→ Records contained in a dataset
**********

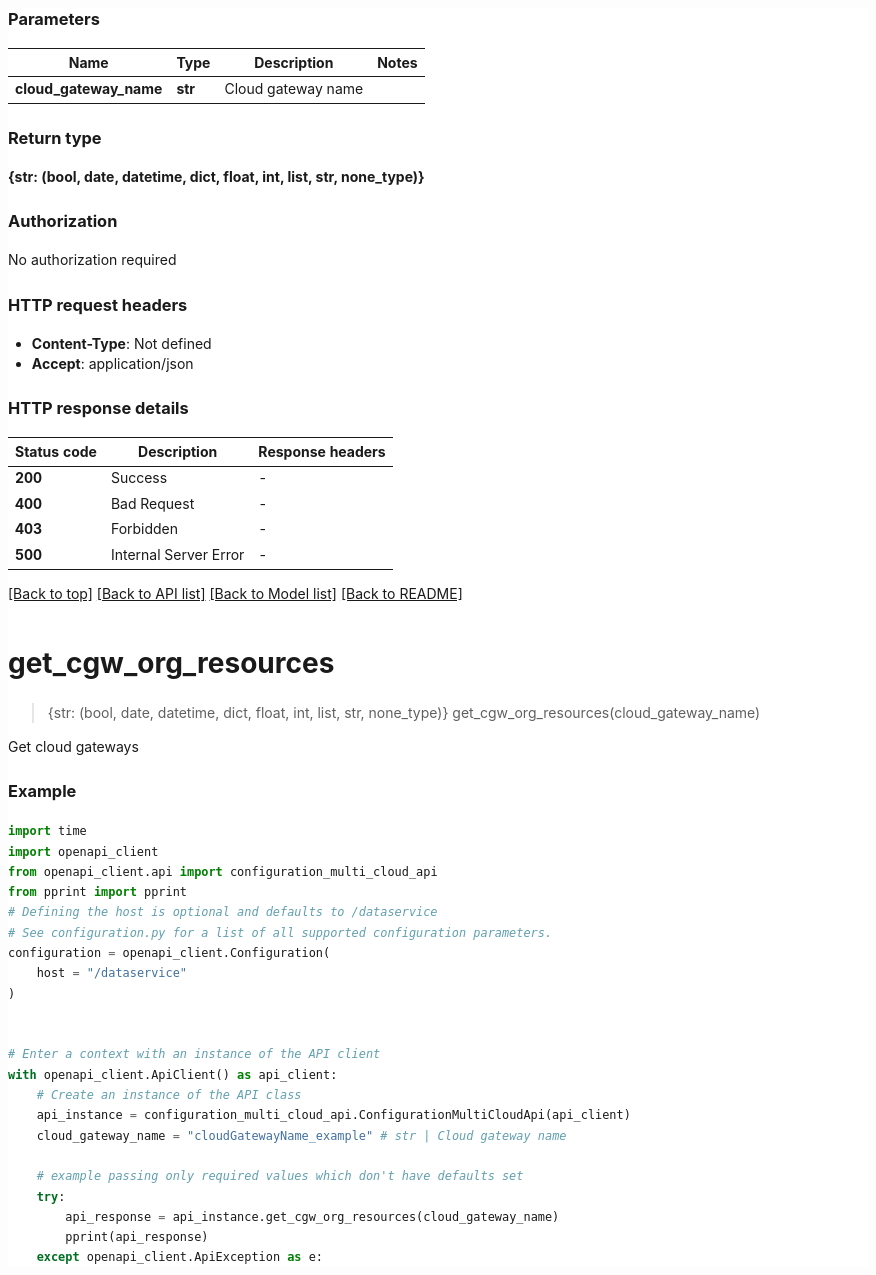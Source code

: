 
### Parameters

Name | Type | Description  | Notes
------------- | ------------- | ------------- | -------------
 **cloud_gateway_name** | **str**| Cloud gateway name |

### Return type

**{str: (bool, date, datetime, dict, float, int, list, str, none_type)}**

### Authorization

No authorization required

### HTTP request headers

 - **Content-Type**: Not defined
 - **Accept**: application/json


### HTTP response details

| Status code | Description | Response headers |
|-------------|-------------|------------------|
**200** | Success |  -  |
**400** | Bad Request |  -  |
**403** | Forbidden |  -  |
**500** | Internal Server Error |  -  |

[[Back to top]](#) [[Back to API list]](../README.md#documentation-for-api-endpoints) [[Back to Model list]](../README.md#documentation-for-models) [[Back to README]](../README.md)

# **get_cgw_org_resources**
> {str: (bool, date, datetime, dict, float, int, list, str, none_type)} get_cgw_org_resources(cloud_gateway_name)



Get cloud gateways

### Example


```python
import time
import openapi_client
from openapi_client.api import configuration_multi_cloud_api
from pprint import pprint
# Defining the host is optional and defaults to /dataservice
# See configuration.py for a list of all supported configuration parameters.
configuration = openapi_client.Configuration(
    host = "/dataservice"
)


# Enter a context with an instance of the API client
with openapi_client.ApiClient() as api_client:
    # Create an instance of the API class
    api_instance = configuration_multi_cloud_api.ConfigurationMultiCloudApi(api_client)
    cloud_gateway_name = "cloudGatewayName_example" # str | Cloud gateway name

    # example passing only required values which don't have defaults set
    try:
        api_response = api_instance.get_cgw_org_resources(cloud_gateway_name)
        pprint(api_response)
    except openapi_client.ApiException as e:
```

**********

→ What you are asked to do
Whenever the string "from" shows up in a line above, copy that line.

→ Solved exercise
from openapi_client.api import configuration_multi_cloud_api
from pprint import pprint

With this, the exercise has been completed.